What needs to be done: Would you please return the lines of the entries below starting at the line that has "Note: these are" and ending at the line that has "stopnjo reda $S$.", both included, exactly as they are?

Dataset excerpts:

"""

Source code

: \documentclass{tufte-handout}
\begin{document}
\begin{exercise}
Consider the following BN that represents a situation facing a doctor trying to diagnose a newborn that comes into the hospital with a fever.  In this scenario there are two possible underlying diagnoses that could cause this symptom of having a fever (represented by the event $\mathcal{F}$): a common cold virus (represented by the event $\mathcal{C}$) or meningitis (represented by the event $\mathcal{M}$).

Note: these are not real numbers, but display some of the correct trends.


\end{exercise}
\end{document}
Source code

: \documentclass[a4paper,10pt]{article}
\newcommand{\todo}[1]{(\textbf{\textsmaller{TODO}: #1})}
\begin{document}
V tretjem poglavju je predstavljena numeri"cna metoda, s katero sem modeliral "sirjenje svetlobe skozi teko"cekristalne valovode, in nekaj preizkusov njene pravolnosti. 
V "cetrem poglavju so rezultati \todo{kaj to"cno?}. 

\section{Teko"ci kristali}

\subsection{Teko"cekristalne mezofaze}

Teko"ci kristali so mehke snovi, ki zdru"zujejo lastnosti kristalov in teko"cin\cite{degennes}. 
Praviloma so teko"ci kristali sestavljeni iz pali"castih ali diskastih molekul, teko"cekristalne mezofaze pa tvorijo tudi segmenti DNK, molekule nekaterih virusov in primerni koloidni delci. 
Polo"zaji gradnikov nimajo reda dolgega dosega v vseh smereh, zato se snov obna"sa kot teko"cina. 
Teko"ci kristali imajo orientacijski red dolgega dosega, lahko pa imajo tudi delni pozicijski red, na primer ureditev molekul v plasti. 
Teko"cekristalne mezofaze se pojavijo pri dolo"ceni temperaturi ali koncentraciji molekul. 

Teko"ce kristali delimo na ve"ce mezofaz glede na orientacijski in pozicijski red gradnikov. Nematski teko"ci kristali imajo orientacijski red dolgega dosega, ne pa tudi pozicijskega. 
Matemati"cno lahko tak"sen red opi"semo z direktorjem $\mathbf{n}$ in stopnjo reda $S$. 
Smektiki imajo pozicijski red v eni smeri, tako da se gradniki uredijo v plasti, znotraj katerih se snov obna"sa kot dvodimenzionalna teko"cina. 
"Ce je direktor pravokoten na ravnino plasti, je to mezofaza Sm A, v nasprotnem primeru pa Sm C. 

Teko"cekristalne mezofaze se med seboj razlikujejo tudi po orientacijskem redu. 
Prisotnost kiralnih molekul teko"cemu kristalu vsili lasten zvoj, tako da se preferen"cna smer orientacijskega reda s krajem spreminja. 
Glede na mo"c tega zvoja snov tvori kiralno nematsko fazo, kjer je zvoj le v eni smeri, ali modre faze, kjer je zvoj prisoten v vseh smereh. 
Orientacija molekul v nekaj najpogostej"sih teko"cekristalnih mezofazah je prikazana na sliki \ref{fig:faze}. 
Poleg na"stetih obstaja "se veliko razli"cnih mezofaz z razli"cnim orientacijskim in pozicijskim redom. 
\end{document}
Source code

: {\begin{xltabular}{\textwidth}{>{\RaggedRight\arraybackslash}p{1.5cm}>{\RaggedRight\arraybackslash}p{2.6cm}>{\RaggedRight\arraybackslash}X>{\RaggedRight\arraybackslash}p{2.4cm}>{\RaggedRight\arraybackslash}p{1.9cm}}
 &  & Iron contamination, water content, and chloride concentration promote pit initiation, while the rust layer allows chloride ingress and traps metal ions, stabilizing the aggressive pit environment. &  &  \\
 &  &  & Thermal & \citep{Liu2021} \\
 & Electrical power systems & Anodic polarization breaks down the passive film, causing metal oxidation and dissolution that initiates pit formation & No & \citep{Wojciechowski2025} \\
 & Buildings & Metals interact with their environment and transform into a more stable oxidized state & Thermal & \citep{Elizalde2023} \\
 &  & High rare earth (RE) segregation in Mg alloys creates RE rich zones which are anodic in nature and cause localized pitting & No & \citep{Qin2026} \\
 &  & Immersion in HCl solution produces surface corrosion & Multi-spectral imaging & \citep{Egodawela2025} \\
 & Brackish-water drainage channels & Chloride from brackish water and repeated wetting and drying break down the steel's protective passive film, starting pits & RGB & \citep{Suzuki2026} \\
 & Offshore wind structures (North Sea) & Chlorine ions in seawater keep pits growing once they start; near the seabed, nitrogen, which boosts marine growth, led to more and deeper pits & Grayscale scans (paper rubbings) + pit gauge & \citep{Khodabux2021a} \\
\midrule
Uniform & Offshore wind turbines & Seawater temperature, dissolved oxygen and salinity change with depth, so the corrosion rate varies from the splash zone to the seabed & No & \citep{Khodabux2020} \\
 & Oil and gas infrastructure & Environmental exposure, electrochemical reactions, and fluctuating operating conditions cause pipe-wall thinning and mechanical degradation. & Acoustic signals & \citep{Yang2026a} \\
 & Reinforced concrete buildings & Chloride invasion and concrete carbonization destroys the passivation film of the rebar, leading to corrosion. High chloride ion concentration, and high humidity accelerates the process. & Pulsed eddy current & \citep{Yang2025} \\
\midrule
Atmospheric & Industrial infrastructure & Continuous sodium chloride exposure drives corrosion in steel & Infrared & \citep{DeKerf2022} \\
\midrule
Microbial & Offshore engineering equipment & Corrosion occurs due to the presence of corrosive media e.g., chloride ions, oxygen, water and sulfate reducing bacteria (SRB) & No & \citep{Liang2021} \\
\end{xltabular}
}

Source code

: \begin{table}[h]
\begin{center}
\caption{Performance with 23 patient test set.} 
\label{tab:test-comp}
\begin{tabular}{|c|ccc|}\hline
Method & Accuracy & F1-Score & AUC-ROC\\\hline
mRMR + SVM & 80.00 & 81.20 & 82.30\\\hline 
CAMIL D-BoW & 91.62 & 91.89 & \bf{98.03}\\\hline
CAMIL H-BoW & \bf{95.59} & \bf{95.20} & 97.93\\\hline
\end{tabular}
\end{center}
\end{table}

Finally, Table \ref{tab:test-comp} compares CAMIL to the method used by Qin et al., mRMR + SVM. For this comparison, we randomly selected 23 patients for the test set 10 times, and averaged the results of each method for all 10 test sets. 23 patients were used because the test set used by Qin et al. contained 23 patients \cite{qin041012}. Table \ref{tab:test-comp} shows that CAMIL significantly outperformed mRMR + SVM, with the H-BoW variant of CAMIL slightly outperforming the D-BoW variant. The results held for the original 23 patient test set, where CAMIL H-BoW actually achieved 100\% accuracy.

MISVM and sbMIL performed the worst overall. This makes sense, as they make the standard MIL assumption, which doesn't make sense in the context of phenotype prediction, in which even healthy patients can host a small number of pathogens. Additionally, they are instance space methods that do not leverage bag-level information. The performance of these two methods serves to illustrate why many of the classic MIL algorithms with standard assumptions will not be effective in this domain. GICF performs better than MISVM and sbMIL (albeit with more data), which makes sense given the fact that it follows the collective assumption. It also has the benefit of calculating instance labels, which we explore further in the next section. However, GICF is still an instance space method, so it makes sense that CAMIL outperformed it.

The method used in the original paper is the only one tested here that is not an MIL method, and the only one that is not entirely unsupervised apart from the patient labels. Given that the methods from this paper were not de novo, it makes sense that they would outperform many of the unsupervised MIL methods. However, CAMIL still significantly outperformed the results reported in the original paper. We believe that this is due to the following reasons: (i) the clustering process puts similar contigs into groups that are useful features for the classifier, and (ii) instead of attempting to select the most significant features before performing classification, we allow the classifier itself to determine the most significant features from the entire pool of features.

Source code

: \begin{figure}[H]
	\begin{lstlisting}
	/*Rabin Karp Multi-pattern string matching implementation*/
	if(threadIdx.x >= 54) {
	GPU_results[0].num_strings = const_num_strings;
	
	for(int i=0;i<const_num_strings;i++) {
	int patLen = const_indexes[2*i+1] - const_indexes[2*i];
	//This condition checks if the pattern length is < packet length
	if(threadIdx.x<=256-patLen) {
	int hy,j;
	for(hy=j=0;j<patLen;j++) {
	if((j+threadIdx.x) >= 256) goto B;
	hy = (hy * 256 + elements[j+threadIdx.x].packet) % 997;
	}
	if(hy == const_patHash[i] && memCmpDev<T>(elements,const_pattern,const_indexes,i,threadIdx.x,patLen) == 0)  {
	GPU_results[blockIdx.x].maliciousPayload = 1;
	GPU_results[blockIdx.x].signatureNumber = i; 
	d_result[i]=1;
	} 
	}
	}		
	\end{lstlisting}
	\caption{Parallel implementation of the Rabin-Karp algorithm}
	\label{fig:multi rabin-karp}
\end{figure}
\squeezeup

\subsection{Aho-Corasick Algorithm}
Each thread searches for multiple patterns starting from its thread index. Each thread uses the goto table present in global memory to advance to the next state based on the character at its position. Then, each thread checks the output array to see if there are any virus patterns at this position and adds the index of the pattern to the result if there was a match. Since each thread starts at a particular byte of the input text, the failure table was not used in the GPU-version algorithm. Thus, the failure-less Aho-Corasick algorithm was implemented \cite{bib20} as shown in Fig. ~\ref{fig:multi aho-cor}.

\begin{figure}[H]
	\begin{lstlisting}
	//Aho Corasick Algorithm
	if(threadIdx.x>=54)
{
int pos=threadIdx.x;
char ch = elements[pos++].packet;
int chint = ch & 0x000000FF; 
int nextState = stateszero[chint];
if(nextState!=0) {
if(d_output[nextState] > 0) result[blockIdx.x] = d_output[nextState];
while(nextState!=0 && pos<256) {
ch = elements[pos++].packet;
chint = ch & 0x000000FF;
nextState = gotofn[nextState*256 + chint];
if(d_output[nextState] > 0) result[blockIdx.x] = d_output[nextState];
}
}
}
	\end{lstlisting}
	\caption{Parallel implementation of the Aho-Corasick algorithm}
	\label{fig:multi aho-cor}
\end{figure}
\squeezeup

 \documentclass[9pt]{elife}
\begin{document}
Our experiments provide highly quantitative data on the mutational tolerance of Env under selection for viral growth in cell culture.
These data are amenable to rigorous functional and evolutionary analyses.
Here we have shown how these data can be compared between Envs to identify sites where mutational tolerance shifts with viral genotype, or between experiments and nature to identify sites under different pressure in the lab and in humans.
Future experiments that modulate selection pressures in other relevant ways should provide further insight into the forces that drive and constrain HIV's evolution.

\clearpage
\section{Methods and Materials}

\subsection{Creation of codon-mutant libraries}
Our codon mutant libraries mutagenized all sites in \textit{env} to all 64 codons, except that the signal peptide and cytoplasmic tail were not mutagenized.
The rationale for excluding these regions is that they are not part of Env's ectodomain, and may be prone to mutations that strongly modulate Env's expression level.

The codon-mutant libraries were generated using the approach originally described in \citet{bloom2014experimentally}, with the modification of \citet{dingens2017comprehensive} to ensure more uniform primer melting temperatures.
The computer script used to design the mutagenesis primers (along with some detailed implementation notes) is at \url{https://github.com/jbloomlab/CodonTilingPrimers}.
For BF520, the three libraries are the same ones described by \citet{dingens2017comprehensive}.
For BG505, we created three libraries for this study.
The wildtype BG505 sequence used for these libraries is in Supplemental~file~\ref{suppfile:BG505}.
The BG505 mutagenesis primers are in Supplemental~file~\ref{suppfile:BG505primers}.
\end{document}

"""

Task output:
Note: these are not real numbers, but display some of the correct trends.


\end{exercise}
\end{document}
Source code

: \documentclass[a4paper,10pt]{article}
\newcommand{\todo}[1]{(\textbf{\textsmaller{TODO}: #1})}
\begin{document}
V tretjem poglavju je predstavljena numeri"cna metoda, s katero sem modeliral "sirjenje svetlobe skozi teko"cekristalne valovode, in nekaj preizkusov njene pravolnosti. 
V "cetrem poglavju so rezultati \todo{kaj to"cno?}. 

\section{Teko"ci kristali}

\subsection{Teko"cekristalne mezofaze}

Teko"ci kristali so mehke snovi, ki zdru"zujejo lastnosti kristalov in teko"cin\cite{degennes}. 
Praviloma so teko"ci kristali sestavljeni iz pali"castih ali diskastih molekul, teko"cekristalne mezofaze pa tvorijo tudi segmenti DNK, molekule nekaterih virusov in primerni koloidni delci. 
Polo"zaji gradnikov nimajo reda dolgega dosega v vseh smereh, zato se snov obna"sa kot teko"cina. 
Teko"ci kristali imajo orientacijski red dolgega dosega, lahko pa imajo tudi delni pozicijski red, na primer ureditev molekul v plasti. 
Teko"cekristalne mezofaze se pojavijo pri dolo"ceni temperaturi ali koncentraciji molekul. 

Teko"ce kristali delimo na ve"ce mezofaz glede na orientacijski in pozicijski red gradnikov. Nematski teko"ci kristali imajo orientacijski red dolgega dosega, ne pa tudi pozicijskega. 
Matemati"cno lahko tak"sen red opi"semo z direktorjem $\mathbf{n}$ in stopnjo reda $S$. 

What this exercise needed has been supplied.